Global positioning system (GPS) technology—now found in everything from cars to wristwatches—has become increasingly popular over the past few years for tracking location. But it has its limits—most notably, roofs, walls and floors that shield satellite signals and keep them from locating GPS receivers indoors.
Enter the indoor positioning system (IPS), a budding technology that IPS manufacturers envision as one day tracking the movement of firefighters battling blazes inside burning buildings, patients in hospitals and even retail merchandise swiped from store shelves. Although this has sparked invasion-of-privacy fears in some, the technology itself is designed to deliver useful locator services that pick up where GPS leaves off.
Why can IPS go where GPS cannot? GPS technology relies on signals from multiple satellites and employs a triangulation process to determine physical locations with an accuracy of about 33 feet (10 meters); the most common forms of IPS, both in use and under development, employ radio, ultrasound or infrared signals to home in on enclosed locations.
Radio signal–based systems that rely on wireless local area networks (WLANs) and Wi-Fi signals have several advantages over indoor positioning systems designed to rely on ultrasound or infrared, one former IBM researcher says. "The biggest advantage for wireless LANs is [that] the technology is relatively cheap and available in a lot of places," says Jin Chen, a PhD student researching distributed systems and autonomic computing at the University of Toronto, who in 2003 as a researcher with IBM in China co-wrote a paper that examined the use of WLANs for indoor positioning systems.
Many businesses and homes already have wireless networks for connecting laptops, PDAs and mobile phones, and these devices could be tracked simply by adding enabling software, Chen says. WLAN-based systems also cover larger areas than other types of indoor positioning systems and could even work across multiple buildings.

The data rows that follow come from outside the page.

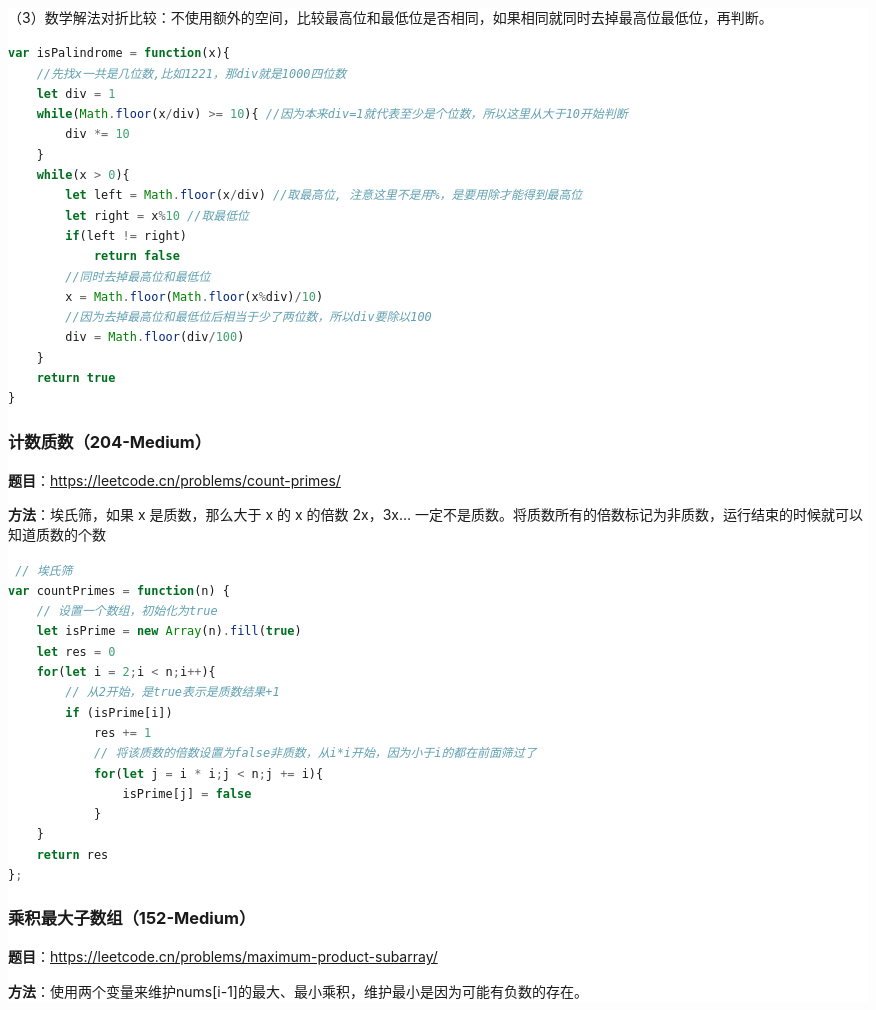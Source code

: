 （3）数学解法对折比较：不使用额外的空间，比较最高位和最低位是否相同，如果相同就同时去掉最高位最低位，再判断。

```js
var isPalindrome = function(x){
    //先找x一共是几位数,比如1221，那div就是1000四位数
    let div = 1
    while(Math.floor(x/div) >= 10){ //因为本来div=1就代表至少是个位数，所以这里从大于10开始判断
        div *= 10
    }
    while(x > 0){
        let left = Math.floor(x/div) //取最高位, 注意这里不是用%，是要用除才能得到最高位
        let right = x%10 //取最低位
        if(left != right)
            return false
        //同时去掉最高位和最低位
        x = Math.floor(Math.floor(x%div)/10)
        //因为去掉最高位和最低位后相当于少了两位数，所以div要除以100
        div = Math.floor(div/100)
    }
    return true
}
```

### 计数质数（204-Medium）

**题目**：https://leetcode.cn/problems/count-primes/

**方法**：埃氏筛，如果 x 是质数，那么大于 x 的 x 的倍数 2x，3x… 一定不是质数。将质数所有的倍数标记为非质数，运行结束的时候就可以知道质数的个数

```js
 // 埃氏筛
var countPrimes = function(n) {
    // 设置一个数组，初始化为true
    let isPrime = new Array(n).fill(true)
    let res = 0
    for(let i = 2;i < n;i++){
        // 从2开始，是true表示是质数结果+1
        if (isPrime[i])
            res += 1
            // 将该质数的倍数设置为false非质数，从i*i开始，因为小于i的都在前面筛过了
            for(let j = i * i;j < n;j += i){
                isPrime[j] = false
            }
    }
    return res
};
```

### 乘积最大子数组（152-Medium）

**题目**：https://leetcode.cn/problems/maximum-product-subarray/

**方法**：使用两个变量来维护nums[i-1]的最大、最小乘积，维护最小是因为可能有负数的存在。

Companies that make ultrasound-based IPS say that sound waves can more accurately pinpoint people and objects than radio-frequency waves, which can be picked up by multiple sensors, making it difficult to figure out the exact proximity of a particular object to a given sensor. "If you have an RF [radio-frequency] tag, it is emitting radiation through its antenna," says Wilfred Booij, chief technology officer of Sonitor Technologies, AS, based in Oslo, Norway. The accuracy of RF waves is diminished within buildings, where the waves reflect off of metallic or ceramic objects. "If you have a very open area, you can have very good accuracy with RF—between five and 10 meters [16 and 33 feet]," he says. "But in complex buildings like a hospital, accuracy is more like 15 meters [49 feet]."
Ultrasound is detected by microphones placed in rooms where the tracking is to be done. When ultrasound signals—which have short wavelengths—are emitted, the walls and doors confine the signals to that room. Sonitor is trying to improve the accuracy of its ultrasound system by shaping the sensitivity of its detectors to create "subzones."
"With ultrasound, we have much better control over signal strength," Booij says. "A microphone can be designed to be more sensitive in a particular direction. We can shape the sensitivity of our detectors so that rather than picking up all the signals in a room, they pick up a specific signal that can be specific to a particular doctor or patient."
Sonitor so far has installed its technology in 20 hospitals in the U.S. and Europe, where physicians and staff use the ultrasound systems to track patients and medical equipment. Among them, the University of Pittsburgh Medical Center ( U.P.M.C.) since October has been testing different IPS technologies to create a "smart room" that detects a doctor or nurse who has entered it and displays patient information on bedside monitors.